▶ Your task: Each line that contains the string "Adaptive" counts once; report how many such lines appear in the data, as a number only.
:: Supplied information ::
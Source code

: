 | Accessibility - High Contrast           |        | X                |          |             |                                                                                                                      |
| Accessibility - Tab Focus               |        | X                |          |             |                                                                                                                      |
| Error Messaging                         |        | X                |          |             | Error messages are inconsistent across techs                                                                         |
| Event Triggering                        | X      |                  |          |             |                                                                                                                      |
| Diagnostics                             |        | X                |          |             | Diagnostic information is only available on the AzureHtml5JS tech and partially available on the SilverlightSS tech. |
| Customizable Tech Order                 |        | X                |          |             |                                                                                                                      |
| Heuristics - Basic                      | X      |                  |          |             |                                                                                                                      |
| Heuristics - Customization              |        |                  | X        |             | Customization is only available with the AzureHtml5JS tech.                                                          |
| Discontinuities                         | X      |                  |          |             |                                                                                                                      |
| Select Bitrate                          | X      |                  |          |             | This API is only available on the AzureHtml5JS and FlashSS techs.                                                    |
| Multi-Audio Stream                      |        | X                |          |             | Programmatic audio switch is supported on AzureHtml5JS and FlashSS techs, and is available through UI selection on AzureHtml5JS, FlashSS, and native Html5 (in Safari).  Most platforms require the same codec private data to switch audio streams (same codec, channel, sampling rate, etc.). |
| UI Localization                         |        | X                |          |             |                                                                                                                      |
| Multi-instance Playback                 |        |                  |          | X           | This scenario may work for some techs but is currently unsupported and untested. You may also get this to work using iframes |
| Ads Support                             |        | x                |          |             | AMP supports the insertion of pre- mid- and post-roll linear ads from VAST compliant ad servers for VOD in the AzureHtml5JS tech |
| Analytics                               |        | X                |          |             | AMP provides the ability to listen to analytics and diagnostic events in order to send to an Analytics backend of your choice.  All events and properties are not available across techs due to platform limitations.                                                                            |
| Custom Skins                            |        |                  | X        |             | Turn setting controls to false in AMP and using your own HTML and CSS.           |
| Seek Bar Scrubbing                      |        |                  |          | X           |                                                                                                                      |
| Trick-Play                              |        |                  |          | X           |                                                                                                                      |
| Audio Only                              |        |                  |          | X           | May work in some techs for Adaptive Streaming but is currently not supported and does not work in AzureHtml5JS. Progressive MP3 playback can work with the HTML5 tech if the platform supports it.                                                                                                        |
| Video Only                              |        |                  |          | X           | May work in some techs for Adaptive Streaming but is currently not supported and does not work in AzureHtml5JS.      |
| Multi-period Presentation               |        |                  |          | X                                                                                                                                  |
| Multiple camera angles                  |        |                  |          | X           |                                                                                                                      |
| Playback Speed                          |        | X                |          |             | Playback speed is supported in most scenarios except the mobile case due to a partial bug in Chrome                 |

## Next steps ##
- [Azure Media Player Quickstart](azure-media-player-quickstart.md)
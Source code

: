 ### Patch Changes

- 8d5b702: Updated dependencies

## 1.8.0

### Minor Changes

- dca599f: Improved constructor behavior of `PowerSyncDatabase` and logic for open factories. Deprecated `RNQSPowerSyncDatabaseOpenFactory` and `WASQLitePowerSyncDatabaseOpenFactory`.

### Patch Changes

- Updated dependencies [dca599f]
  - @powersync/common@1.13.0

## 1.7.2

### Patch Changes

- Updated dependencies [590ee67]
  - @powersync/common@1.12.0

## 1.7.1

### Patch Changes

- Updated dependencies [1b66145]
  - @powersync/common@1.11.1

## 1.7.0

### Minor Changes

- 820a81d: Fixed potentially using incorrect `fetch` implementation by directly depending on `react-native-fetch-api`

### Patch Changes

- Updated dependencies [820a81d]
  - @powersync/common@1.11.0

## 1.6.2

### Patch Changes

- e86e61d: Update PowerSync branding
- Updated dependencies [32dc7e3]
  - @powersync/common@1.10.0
:::
▶ Task output: 2